═════ DATA SUPPLIED
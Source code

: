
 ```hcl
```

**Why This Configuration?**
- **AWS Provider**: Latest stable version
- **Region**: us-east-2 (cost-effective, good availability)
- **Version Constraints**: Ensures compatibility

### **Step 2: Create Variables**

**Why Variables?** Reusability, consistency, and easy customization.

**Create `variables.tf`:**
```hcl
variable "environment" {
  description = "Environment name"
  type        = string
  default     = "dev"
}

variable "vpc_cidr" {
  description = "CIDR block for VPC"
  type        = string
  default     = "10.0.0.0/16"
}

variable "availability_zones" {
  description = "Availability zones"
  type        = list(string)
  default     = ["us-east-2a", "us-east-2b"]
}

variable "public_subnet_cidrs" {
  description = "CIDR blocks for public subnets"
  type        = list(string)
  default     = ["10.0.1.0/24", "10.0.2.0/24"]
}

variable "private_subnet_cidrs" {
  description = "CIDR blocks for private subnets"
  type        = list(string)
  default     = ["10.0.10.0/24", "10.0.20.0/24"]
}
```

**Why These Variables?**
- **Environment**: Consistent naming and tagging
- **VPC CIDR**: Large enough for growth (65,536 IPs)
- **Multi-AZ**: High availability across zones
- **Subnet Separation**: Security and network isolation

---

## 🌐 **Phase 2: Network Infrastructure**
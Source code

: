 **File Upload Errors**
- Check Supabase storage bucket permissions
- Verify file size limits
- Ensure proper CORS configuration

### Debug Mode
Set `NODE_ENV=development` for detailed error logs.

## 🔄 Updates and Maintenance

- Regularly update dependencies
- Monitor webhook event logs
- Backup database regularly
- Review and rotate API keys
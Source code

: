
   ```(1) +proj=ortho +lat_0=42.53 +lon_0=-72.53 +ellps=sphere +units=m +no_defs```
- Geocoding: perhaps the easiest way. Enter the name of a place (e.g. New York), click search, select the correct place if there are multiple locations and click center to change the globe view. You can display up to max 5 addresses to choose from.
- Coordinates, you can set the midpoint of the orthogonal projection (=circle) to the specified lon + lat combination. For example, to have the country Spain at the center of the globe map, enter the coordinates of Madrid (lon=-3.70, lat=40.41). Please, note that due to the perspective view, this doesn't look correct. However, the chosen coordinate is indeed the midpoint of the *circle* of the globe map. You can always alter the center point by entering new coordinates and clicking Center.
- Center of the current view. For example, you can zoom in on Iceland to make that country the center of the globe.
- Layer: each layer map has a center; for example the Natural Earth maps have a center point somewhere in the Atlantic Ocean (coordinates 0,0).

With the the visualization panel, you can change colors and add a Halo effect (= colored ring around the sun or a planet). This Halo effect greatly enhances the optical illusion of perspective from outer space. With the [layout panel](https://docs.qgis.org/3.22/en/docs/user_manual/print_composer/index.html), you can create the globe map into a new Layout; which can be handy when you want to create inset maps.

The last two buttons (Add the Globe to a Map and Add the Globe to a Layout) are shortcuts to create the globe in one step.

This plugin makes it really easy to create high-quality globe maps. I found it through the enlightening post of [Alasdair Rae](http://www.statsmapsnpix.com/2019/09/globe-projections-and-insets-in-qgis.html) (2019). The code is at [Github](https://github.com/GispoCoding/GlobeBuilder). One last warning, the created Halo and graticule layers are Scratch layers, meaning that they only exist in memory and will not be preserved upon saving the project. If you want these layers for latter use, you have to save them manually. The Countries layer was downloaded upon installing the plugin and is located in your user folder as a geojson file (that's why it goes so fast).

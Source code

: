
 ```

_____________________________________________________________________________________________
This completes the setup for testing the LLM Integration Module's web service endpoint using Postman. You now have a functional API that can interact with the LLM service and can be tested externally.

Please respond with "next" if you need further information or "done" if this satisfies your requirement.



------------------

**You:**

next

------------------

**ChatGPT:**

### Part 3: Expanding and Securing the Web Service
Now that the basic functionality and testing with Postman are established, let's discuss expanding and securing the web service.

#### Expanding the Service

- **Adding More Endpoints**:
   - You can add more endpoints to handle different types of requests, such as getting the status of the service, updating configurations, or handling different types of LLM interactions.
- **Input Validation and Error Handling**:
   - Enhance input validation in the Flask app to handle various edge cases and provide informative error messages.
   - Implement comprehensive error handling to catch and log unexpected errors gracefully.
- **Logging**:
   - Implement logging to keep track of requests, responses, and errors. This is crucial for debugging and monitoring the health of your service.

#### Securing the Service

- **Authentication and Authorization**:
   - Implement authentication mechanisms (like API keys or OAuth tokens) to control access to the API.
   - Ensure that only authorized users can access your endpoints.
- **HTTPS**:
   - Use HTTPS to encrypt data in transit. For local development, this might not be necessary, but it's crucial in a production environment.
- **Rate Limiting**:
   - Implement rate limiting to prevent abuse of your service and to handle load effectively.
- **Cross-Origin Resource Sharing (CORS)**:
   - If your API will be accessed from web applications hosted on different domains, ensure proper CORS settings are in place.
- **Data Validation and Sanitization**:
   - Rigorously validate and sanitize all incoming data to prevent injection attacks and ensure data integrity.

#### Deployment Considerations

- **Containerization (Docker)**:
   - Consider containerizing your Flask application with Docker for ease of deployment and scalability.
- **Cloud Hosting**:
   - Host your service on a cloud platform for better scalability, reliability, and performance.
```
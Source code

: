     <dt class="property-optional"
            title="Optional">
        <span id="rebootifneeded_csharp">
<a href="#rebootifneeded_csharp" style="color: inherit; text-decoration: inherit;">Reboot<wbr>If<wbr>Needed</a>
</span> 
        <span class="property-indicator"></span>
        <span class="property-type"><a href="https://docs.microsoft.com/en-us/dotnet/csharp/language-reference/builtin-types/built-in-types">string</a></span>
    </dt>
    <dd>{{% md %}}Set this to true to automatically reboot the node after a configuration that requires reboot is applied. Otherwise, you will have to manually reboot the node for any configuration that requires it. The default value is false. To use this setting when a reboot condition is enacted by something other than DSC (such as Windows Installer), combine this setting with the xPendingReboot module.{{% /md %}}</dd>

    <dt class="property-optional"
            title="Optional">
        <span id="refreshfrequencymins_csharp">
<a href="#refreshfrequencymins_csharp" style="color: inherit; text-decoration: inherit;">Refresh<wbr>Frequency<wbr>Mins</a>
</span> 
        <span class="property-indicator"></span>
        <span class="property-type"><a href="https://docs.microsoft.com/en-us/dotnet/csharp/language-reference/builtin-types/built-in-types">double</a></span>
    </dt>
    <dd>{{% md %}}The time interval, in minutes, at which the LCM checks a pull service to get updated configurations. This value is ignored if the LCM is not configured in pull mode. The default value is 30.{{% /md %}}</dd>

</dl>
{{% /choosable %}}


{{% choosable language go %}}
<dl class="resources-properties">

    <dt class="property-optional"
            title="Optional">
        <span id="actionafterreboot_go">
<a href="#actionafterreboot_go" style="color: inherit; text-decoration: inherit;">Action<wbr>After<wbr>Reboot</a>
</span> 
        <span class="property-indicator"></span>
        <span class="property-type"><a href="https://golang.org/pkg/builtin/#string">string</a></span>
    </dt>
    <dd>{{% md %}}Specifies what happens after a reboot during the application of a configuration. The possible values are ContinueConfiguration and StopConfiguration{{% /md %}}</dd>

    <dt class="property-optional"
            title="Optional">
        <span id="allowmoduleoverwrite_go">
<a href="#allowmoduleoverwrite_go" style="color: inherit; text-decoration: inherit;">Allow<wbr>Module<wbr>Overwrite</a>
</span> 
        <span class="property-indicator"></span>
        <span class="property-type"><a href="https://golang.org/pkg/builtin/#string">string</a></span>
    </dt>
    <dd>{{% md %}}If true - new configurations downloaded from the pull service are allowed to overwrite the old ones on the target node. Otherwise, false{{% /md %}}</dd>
══════════
WORK REQUIRED –
Transcribe the data above in full, exactly as it appears.

RESPONSE TO THIS TASK –
Source code

:
 ```hcl
```

**Why This Configuration?**
- **AWS Provider**: Latest stable version
- **Region**: us-east-2 (cost-effective, good availability)
- **Version Constraints**: Ensures compatibility

### **Step 2: Create Variables**

**Why Variables?** Reusability, consistency, and easy customization.

**Create `variables.tf`:**
```hcl
variable "environment" {
  description = "Environment name"
  type        = string
  default     = "dev"
}

variable "vpc_cidr" {
  description = "CIDR block for VPC"
  type        = string
  default     = "10.0.0.0/16"
}

variable "availability_zones" {
  description = "Availability zones"
  type        = list(string)
  default     = ["us-east-2a", "us-east-2b"]
}

variable "public_subnet_cidrs" {
  description = "CIDR blocks for public subnets"
  type        = list(string)
  default     = ["10.0.1.0/24", "10.0.2.0/24"]
}

variable "private_subnet_cidrs" {
  description = "CIDR blocks for private subnets"
  type        = list(string)
  default     = ["10.0.10.0/24", "10.0.20.0/24"]
}
```

**Why These Variables?**
- **Environment**: Consistent naming and tagging
- **VPC CIDR**: Large enough for growth (65,536 IPs)
- **Multi-AZ**: High availability across zones
- **Subnet Separation**: Security and network isolation

---

## 🌐 **Phase 2: Network Infrastructure**
Source code

: **File Upload Errors**
- Check Supabase storage bucket permissions
- Verify file size limits
- Ensure proper CORS configuration

### Debug Mode
Set `NODE_ENV=development` for detailed error logs.

## 🔄 Updates and Maintenance

- Regularly update dependencies
- Monitor webhook event logs
- Backup database regularly
- Review and rotate API keys
Source code

:
   ```(1) +proj=ortho +lat_0=42.53 +lon_0=-72.53 +ellps=sphere +units=m +no_defs```
- Geocoding: perhaps the easiest way. Enter the name of a place (e.g. New York), click search, select the correct place if there are multiple locations and click center to change the globe view. You can display up to max 5 addresses to choose from.
- Coordinates, you can set the midpoint of the orthogonal projection (=circle) to the specified lon + lat combination. For example, to have the country Spain at the center of the globe map, enter the coordinates of Madrid (lon=-3.70, lat=40.41). Please, note that due to the perspective view, this doesn't look correct. However, the chosen coordinate is indeed the midpoint of the *circle* of the globe map. You can always alter the center point by entering new coordinates and clicking Center.
- Center of the current view. For example, you can zoom in on Iceland to make that country the center of the globe.
- Layer: each layer map has a center; for example the Natural Earth maps have a center point somewhere in the Atlantic Ocean (coordinates 0,0).

With the the visualization panel, you can change colors and add a Halo effect (= colored ring around the sun or a planet). This Halo effect greatly enhances the optical illusion of perspective from outer space. With the [layout panel](https://docs.qgis.org/3.22/en/docs/user_manual/print_composer/index.html), you can create the globe map into a new Layout; which can be handy when you want to create inset maps.

The last two buttons (Add the Globe to a Map and Add the Globe to a Layout) are shortcuts to create the globe in one step.

This plugin makes it really easy to create high-quality globe maps. I found it through the enlightening post of [Alasdair Rae](http://www.statsmapsnpix.com/2019/09/globe-projections-and-insets-in-qgis.html) (2019). The code is at [Github](https://github.com/GispoCoding/GlobeBuilder). One last warning, the created Halo and graticule layers are Scratch layers, meaning that they only exist in memory and will not be preserved upon saving the project. If you want these layers for latter use, you have to save them manually. The Countries layer was downloaded upon installing the plugin and is located in your user folder as a geojson file (that's why it goes so fast).

Source code

:
 ```

_____________________________________________________________________________________________
This completes the setup for testing the LLM Integration Module's web service endpoint using Postman. You now have a functional API that can interact with the LLM service and can be tested externally.

Please respond with "next" if you need further information or "done" if this satisfies your requirement.



------------------

**You:**

next

------------------

**ChatGPT:**

### Part 3: Expanding and Securing the Web Service
Now that the basic functionality and testing with Postman are established, let's discuss expanding and securing the web service.

#### Expanding the Service

- **Adding More Endpoints**:
   - You can add more endpoints to handle different types of requests, such as getting the status of the service, updating configurations, or handling different types of LLM interactions.
- **Input Validation and Error Handling**:
   - Enhance input validation in the Flask app to handle various edge cases and provide informative error messages.
   - Implement comprehensive error handling to catch and log unexpected errors gracefully.
- **Logging**:
   - Implement logging to keep track of requests, responses, and errors. This is crucial for debugging and monitoring the health of your service.

#### Securing the Service

- **Authentication and Authorization**:
   - Implement authentication mechanisms (like API keys or OAuth tokens) to control access to the API.
   - Ensure that only authorized users can access your endpoints.
- **HTTPS**:
   - Use HTTPS to encrypt data in transit. For local development, this might not be necessary, but it's crucial in a production environment.
- **Rate Limiting**:
   - Implement rate limiting to prevent abuse of your service and to handle load effectively.
- **Cross-Origin Resource Sharing (CORS)**:
   - If your API will be accessed from web applications hosted on different domains, ensure proper CORS settings are in place.
- **Data Validation and Sanitization**:
   - Rigorously validate and sanitize all incoming data to prevent injection attacks and ensure data integrity.

#### Deployment Considerations

- **Containerization (Docker)**:
   - Consider containerizing your Flask application with Docker for ease of deployment and scalability.
- **Cloud Hosting**:
   - Host your service on a cloud platform for better scalability, reliability, and performance.
```
Source code

:     <dt class="property-optional"
            title="Optional">
        <span id="rebootifneeded_csharp">
<a href="#rebootifneeded_csharp" style="color: inherit; text-decoration: inherit;">Reboot<wbr>If<wbr>Needed</a>
</span> 
        <span class="property-indicator"></span>
        <span class="property-type"><a href="https://docs.microsoft.com/en-us/dotnet/csharp/language-reference/builtin-types/built-in-types">string</a></span>
    </dt>
    <dd>{{% md %}}Set this to true to automatically reboot the node after a configuration that requires reboot is applied. Otherwise, you will have to manually reboot the node for any configuration that requires it. The default value is false. To use this setting when a reboot condition is enacted by something other than DSC (such as Windows Installer), combine this setting with the xPendingReboot module.{{% /md %}}</dd>

    <dt class="property-optional"
            title="Optional">
        <span id="refreshfrequencymins_csharp">
<a href="#refreshfrequencymins_csharp" style="color: inherit; text-decoration: inherit;">Refresh<wbr>Frequency<wbr>Mins</a>
</span> 
        <span class="property-indicator"></span>
        <span class="property-type"><a href="https://docs.microsoft.com/en-us/dotnet/csharp/language-reference/builtin-types/built-in-types">double</a></span>
    </dt>
    <dd>{{% md %}}The time interval, in minutes, at which the LCM checks a pull service to get updated configurations. This value is ignored if the LCM is not configured in pull mode. The default value is 30.{{% /md %}}</dd>

</dl>
{{% /choosable %}}


{{% choosable language go %}}
<dl class="resources-properties">

    <dt class="property-optional"
            title="Optional">
        <span id="actionafterreboot_go">
<a href="#actionafterreboot_go" style="color: inherit; text-decoration: inherit;">Action<wbr>After<wbr>Reboot</a>
</span> 
        <span class="property-indicator"></span>
        <span class="property-type"><a href="https://golang.org/pkg/builtin/#string">string</a></span>
    </dt>
    <dd>{{% md %}}Specifies what happens after a reboot during the application of a configuration. The possible values are ContinueConfiguration and StopConfiguration{{% /md %}}</dd>

    <dt class="property-optional"
            title="Optional">
        <span id="allowmoduleoverwrite_go">
<a href="#allowmoduleoverwrite_go" style="color: inherit; text-decoration: inherit;">Allow<wbr>Module<wbr>Overwrite</a>
</span> 
        <span class="property-indicator"></span>
        <span class="property-type"><a href="https://golang.org/pkg/builtin/#string">string</a></span>
    </dt>
    <dd>{{% md %}}If true - new configurations downloaded from the pull service are allowed to overwrite the old ones on the target node. Otherwise, false{{% /md %}}</dd>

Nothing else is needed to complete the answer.